Exercise input
************
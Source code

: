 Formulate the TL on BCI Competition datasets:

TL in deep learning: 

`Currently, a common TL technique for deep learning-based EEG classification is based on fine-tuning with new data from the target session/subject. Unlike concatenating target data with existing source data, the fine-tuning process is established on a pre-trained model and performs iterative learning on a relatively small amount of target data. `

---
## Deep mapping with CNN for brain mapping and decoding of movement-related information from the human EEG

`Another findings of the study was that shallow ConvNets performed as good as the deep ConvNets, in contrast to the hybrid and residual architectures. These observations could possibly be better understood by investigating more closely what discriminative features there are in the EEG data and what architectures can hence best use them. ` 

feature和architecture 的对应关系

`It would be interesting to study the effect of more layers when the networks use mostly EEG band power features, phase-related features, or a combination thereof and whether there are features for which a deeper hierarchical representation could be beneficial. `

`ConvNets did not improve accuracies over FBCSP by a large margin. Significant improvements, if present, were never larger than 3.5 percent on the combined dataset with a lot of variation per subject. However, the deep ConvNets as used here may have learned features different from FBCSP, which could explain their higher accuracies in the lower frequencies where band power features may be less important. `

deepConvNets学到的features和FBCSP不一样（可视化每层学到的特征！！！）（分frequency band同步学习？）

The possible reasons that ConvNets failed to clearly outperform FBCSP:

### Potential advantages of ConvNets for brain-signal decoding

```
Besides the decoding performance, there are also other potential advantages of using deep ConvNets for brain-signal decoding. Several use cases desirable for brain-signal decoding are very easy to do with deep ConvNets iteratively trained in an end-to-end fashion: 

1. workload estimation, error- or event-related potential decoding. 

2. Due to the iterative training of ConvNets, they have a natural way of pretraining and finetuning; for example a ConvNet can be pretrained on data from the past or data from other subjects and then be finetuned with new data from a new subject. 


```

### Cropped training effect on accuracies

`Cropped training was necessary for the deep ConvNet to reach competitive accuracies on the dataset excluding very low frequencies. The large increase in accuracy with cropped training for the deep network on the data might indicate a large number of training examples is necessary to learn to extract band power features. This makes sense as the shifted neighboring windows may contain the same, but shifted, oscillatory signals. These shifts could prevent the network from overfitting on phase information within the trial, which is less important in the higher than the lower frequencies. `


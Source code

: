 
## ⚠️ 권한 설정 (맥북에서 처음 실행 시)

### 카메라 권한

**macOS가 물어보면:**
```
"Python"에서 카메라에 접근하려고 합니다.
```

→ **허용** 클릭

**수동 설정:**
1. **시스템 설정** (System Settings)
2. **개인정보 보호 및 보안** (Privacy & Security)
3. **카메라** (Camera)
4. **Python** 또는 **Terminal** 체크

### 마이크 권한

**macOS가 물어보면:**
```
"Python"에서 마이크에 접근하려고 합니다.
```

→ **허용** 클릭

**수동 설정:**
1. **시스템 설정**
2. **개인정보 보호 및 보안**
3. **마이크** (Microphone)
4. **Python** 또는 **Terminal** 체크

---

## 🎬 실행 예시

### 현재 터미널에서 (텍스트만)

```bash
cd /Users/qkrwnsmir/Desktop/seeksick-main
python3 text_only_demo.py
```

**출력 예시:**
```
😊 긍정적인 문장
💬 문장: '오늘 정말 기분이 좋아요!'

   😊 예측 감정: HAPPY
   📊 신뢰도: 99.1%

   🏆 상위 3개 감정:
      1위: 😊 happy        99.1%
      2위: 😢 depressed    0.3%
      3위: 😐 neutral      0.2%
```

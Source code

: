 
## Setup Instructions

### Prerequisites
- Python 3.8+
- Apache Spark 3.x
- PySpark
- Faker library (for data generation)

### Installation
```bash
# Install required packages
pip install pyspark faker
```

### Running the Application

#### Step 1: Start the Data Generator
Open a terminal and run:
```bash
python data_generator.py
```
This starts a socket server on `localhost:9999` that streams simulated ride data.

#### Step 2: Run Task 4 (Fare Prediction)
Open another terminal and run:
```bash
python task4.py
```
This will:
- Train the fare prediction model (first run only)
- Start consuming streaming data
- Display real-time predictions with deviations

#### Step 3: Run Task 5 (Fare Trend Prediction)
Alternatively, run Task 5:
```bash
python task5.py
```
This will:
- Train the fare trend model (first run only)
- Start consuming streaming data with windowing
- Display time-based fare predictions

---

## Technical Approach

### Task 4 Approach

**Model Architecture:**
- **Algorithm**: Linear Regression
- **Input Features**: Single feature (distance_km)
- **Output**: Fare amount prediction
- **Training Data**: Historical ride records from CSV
************
Task prompt
Report every line of the data in which "frequencies" appears.

Solution for this exercise
`ConvNets did not improve accuracies over FBCSP by a large margin. Significant improvements, if present, were never larger than 3.5 percent on the combined dataset with a lot of variation per subject. However, the deep ConvNets as used here may have learned features different from FBCSP, which could explain their higher accuracies in the lower frequencies where band power features may be less important. `
`Cropped training was necessary for the deep ConvNet to reach competitive accuracies on the dataset excluding very low frequencies. The large increase in accuracy with cropped training for the deep network on the data might indicate a large number of training examples is necessary to learn to extract band power features. This makes sense as the shifted neighboring windows may contain the same, but shifted, oscillatory signals. These shifts could prevent the network from overfitting on phase information within the trial, which is less important in the higher than the lower frequencies. `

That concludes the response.